Despite the demonstration of effectiveness of decision aids in a number of contexts, they still do not appear to be widely used. The reasons for this are likely to be multifactorial including limited applicability, poor dissemination, and difficulty changing physician behavior.40 In order to respond to some of these problems, we have developed computer-based versions of the decision board. Computerization of the decision board affords a number of potential benefits including ease of use, versatility in presentation, tailoring of information, and ease of modification to fit local practices. These computer-based versions are currently being evaluated in a randomized trial.41 Another potential benefit of computer-based versions is that they permit easy updating. However this technological ability has identified an important challenge. Currently, there is no formal process for updating decision aids. We suggest that as these instruments are more widely used, a formal process should be established. Currently, many decision aids are based on evidence-based guidelines. Such guidelines are usually updated based on a regular systematic review of the literature and consensus by an expert panel.42 Such a process could and likely should be adopted for widely used decision aids.

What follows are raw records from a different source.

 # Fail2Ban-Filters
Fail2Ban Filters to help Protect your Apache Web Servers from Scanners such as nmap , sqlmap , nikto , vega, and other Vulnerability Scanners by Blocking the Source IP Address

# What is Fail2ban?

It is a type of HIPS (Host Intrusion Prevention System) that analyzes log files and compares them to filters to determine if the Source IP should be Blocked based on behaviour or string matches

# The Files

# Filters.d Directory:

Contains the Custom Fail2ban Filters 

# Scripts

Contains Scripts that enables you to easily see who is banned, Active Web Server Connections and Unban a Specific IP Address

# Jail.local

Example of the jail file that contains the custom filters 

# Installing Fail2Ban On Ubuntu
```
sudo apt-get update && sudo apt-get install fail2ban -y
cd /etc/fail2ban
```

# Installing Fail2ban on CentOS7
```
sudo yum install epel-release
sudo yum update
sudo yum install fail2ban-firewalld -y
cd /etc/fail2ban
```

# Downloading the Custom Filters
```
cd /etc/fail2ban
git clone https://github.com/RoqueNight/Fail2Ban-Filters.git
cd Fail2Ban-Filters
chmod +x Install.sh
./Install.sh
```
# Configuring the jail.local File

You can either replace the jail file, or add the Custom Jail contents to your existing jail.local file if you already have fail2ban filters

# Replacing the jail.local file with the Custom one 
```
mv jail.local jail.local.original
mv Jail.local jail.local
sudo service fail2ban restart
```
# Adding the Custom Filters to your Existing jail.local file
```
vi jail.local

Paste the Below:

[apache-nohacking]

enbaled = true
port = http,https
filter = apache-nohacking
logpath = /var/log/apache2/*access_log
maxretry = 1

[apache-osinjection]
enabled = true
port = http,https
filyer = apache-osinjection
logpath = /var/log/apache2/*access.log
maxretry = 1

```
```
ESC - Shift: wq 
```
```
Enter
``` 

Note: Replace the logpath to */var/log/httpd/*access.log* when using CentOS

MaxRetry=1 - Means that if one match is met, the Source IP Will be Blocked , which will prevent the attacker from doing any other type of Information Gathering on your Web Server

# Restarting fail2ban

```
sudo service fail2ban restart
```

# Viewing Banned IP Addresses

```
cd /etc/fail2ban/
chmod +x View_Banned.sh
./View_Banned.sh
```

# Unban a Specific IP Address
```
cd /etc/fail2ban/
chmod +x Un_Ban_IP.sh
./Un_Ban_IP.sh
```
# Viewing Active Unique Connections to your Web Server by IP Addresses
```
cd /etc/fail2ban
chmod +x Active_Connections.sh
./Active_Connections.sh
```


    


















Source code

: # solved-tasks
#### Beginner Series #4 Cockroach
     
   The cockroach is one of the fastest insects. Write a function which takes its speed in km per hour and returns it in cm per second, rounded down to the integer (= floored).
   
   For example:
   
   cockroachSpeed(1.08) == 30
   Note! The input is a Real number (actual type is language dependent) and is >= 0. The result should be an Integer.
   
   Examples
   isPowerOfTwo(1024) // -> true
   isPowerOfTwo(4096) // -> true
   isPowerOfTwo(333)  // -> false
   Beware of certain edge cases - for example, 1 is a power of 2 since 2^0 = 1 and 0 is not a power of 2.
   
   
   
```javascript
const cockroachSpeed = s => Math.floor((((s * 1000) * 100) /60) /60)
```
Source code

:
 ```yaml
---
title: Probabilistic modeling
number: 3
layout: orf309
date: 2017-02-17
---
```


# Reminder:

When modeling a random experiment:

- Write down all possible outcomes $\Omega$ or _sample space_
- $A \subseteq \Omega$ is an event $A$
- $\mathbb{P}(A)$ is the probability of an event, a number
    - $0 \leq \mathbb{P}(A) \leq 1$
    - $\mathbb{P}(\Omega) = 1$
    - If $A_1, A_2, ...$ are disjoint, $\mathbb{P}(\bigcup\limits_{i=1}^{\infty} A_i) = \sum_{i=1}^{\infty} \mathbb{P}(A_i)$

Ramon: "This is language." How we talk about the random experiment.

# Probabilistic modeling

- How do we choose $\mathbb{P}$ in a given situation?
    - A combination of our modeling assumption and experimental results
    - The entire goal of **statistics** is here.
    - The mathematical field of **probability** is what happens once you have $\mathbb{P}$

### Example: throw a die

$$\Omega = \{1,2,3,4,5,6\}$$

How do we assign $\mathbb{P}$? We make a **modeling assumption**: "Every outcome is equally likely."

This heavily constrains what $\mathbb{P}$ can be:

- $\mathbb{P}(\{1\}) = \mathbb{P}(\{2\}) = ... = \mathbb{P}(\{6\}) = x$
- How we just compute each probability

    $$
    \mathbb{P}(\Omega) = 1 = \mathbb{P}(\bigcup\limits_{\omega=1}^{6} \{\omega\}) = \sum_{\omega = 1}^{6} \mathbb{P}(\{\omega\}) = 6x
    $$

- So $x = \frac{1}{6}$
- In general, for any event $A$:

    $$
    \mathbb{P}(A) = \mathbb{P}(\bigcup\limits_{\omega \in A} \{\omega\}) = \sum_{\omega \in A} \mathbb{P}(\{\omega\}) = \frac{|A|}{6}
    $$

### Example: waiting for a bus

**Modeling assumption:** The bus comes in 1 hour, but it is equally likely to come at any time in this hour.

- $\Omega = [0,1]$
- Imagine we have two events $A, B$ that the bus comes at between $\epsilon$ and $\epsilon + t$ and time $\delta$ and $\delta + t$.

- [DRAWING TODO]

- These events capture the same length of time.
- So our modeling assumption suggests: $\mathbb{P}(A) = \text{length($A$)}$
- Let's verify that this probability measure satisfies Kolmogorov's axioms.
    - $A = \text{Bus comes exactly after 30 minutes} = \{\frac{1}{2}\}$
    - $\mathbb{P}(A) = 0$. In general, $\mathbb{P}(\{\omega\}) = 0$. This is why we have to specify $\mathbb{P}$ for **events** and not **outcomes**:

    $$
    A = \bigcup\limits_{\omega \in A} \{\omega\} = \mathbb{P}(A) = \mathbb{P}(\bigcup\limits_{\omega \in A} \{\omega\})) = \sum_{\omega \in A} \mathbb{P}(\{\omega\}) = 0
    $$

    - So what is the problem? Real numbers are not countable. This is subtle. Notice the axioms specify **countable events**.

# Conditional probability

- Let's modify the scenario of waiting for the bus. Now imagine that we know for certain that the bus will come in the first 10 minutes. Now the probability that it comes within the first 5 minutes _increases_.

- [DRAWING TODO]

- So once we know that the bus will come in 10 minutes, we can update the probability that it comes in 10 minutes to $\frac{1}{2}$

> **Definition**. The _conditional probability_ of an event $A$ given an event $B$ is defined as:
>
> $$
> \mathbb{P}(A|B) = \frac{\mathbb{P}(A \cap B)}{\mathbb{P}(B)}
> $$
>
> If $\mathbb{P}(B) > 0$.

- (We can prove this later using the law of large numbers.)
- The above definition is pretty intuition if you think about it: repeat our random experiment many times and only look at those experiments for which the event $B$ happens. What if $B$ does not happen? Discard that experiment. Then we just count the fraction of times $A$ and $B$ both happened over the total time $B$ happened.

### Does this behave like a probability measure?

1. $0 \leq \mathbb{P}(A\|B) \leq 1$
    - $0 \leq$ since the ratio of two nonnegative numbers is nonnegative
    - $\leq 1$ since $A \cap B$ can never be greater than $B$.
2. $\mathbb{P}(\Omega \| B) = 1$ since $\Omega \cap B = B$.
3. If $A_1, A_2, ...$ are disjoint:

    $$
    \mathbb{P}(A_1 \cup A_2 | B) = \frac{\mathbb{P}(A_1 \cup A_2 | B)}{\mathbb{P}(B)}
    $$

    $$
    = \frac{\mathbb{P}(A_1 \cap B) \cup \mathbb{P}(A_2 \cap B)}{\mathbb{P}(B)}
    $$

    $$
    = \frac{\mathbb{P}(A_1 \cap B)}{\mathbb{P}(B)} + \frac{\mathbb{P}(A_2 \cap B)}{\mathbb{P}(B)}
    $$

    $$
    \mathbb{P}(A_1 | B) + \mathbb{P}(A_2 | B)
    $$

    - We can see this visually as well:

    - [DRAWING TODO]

There is now an extensive body of knowledge supporting the use of BCT for the treatment of breast cancer with studies documenting equivalent survival for up to 20 years.43,44 The decision board is an effective simple tool to help surgeons communicate the different treatment options to women with breast cancer. It has been shown in previous studies to be well accepted by community surgeons, to be easy to use, and to not lengthen the consultation.5 Although it may take time for such approaches to be more widely adopted, the systematic evaluation and reporting of such studies herein is the first step.